# Try it
If a line of the records contains the string "HEIGHT", copy it out.

(Beginning of Provided records)

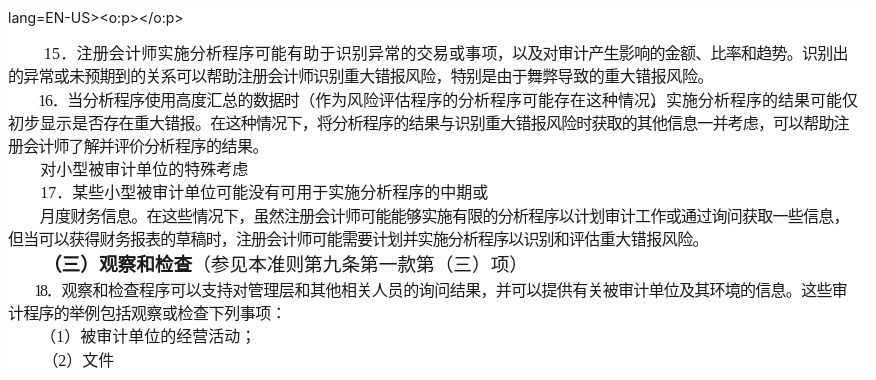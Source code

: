 lang=EN-US><o:p></o:p></SPAN></FONT></FONT></P>
<P class=af8CxSpMiddle 
style="MARGIN: auto 7.35pt auto 0cm; TEXT-INDENT: 26.8pt; mso-mirror-indents: yes"><FONT 
size=3><FONT face=宋体><SPAN lang=EN-US 
style='LETTER-SPACING: 0.2pt; mso-fareast-font-family: "Times New Roman"'>15</SPAN><SPAN 
style="LETTER-SPACING: 0.15pt">．注册会计师实施分析程序可能有助于识别异常的交易或事</SPAN><SPAN 
style="LETTER-SPACING: -0.55pt">项，以及对审计产生影响的金额、比率和趋势。识别出的异常或未预期到的关系可以帮助注册会计师识别重大错报风险，特别是由于舞弊</SPAN><SPAN 
style="LETTER-SPACING: -0.35pt">导致的重大错报风险。</SPAN><SPAN 
lang=EN-US><o:p></o:p></SPAN></FONT></FONT></P>
<P class=af8CxSpMiddle 
style="MARGIN: auto 7.35pt auto 0cm; TEXT-INDENT: 22.6pt; mso-mirror-indents: yes"><FONT 
size=3><FONT face=宋体><SPAN lang=EN-US 
style='LETTER-SPACING: -0.85pt; mso-fareast-font-family: "Times New Roman"'>16</SPAN><SPAN 
style="LETTER-SPACING: -0.4pt">．当分析程序使用高度汇总的数据时</SPAN>（<SPAN 
style="LETTER-SPACING: -0.1pt">作为风险评估程序的分</SPAN>析程序可能存在这种情况<SPAN 
style="LETTER-SPACING: -7.1pt">）</SPAN>，实施分析程序的结果可能仅初步显示是<SPAN 
style="LETTER-SPACING: -0.55pt">否存在重大错报。在这种情况下，将分析程序的结果与识别重大错报</SPAN><SPAN 
style="LETTER-SPACING: -0.65pt">风险时获取的其他信息一并考虑，可以帮助注册会计师了解并评价分</SPAN><SPAN 
style="LETTER-SPACING: -0.35pt">析程序的结果。</SPAN><SPAN 
lang=EN-US><o:p></o:p></SPAN></FONT></FONT></P>
<P class=af8CxSpMiddle 
style="MARGIN: auto 7.35pt auto 0cm; TEXT-INDENT: 24.2pt; mso-mirror-indents: yes"><FONT 
size=3><FONT face=宋体>对小型被审计单位的特殊考虑<SPAN 
lang=EN-US><o:p></o:p></SPAN></FONT></FONT></P>
<P class=af8CxSpMiddle 
style="MARGIN: auto 7.35pt auto 0cm; TEXT-INDENT: 24.2pt; mso-mirror-indents: yes"><FONT 
size=3><FONT face=宋体><SPAN lang=EN-US 
style='mso-fareast-font-family: "Times New Roman"'>17</SPAN>．某些小型被审计单位可能没有可用于实施分析程序的中期或<SPAN 
lang=EN-US><o:p></o:p></SPAN></FONT></FONT></P>
<P class=af8CxSpMiddle 
style="MARGIN: auto 7.35pt auto 0cm; TEXT-INDENT: 23.8pt; mso-mirror-indents: yes"><FONT 
size=3><FONT face=宋体><SPAN 
style="LETTER-SPACING: -0.55pt">月度财务信息。在这些情况下，虽然注册会计师可能能够实施有限的分析程序以计划审计工作或通过询问获取一些信息，但当可以获得财</SPAN><SPAN 
style="LETTER-SPACING: -0.65pt">务报表的草稿时，注册会计师可能需要计划并实施分析程序以识别和</SPAN><SPAN 
style="LETTER-SPACING: -0.4pt">评估重大错报风险。</SPAN><SPAN 
lang=EN-US><o:p></o:p></SPAN></FONT></FONT></P>
<P class=af8CxSpMiddle 
style="MARGIN: auto 7.35pt auto 0cm; TEXT-INDENT: 26.2pt; mso-mirror-indents: yes"><B 
style="mso-bidi-font-weight: normal"><SPAN 
style='FONT-SIZE: 14pt; FONT-FAMILY: "Microsoft JhengHei",sans-serif; LINE-HEIGHT: 150%; mso-hansi-font-family: 微软雅黑; mso-bidi-font-size: 13.0pt'>（三）观察和检查</SPAN></B><SPAN 
style="FONT-SIZE: 14pt; LINE-HEIGHT: 150%; mso-bidi-font-size: 13.0pt"><FONT 
face=宋体>（参见本准则第九条第一款第（三）项）<SPAN lang=EN-US><o:p></o:p></SPAN></FONT></SPAN></P>
<P class=af8CxSpMiddle 
style="MARGIN: auto 7.35pt auto 0cm; TEXT-INDENT: 19.6pt; mso-mirror-indents: yes"><FONT 
size=3><FONT face=宋体><SPAN lang=EN-US 
style='LETTER-SPACING: -1.6pt; mso-fareast-font-family: "Times New Roman"'>18</SPAN><SPAN 
style="LETTER-SPACING: -0.35pt">．观察和检查程序可以支持对管理层和其他相关人员的询问结</SPAN><SPAN 
style="LETTER-SPACING: -0.55pt">果，并可以提供有关被审计单位及其环境的信息。这些审计程序的举</SPAN><SPAN 
style="LETTER-SPACING: -0.35pt">例包括观察或检查下列事项：</SPAN><SPAN 
lang=EN-US><o:p></o:p></SPAN></FONT></FONT></P>
<P class=af8CxSpMiddle 
style="MARGIN: auto 7.35pt auto 0cm; TEXT-INDENT: 24.2pt; mso-mirror-indents: yes"><FONT 
size=3><FONT face=宋体>（<SPAN lang=EN-US 
style='mso-fareast-font-family: "Times New Roman"'>1</SPAN>）被审计单位的经营活动；<SPAN 
lang=EN-US><o:p></o:p></SPAN></FONT></FONT></P>
<P class=af8CxSpMiddle 
style="MARGIN: auto 7.35pt auto 0cm; TEXT-INDENT: 25.8pt; mso-mirror-indents: yes"><FONT 
size=3><FONT face=宋体><SPAN style="LETTER-SPACING: -0.05pt">（</SPAN><SPAN 
lang=EN-US 
style='LETTER-SPACING: -0.05pt; mso-fareast-font-family: "Times New Roman"'>2</SPAN><SPAN 
style="LETTER-SPACING: -0.05pt">）</SPAN>文件<SPAN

(End of Provided records)

# Exercise answer
style='FONT-SIZE: 14pt; FONT-FAMILY: "Microsoft JhengHei",sans-serif; LINE-HEIGHT: 150%; mso-hansi-font-family: 微软雅黑; mso-bidi-font-size: 13.0pt'>（三）观察和检查</SPAN></B><SPAN 
style="FONT-SIZE: 14pt; LINE-HEIGHT: 150%; mso-bidi-font-size: 13.0pt"><FONT 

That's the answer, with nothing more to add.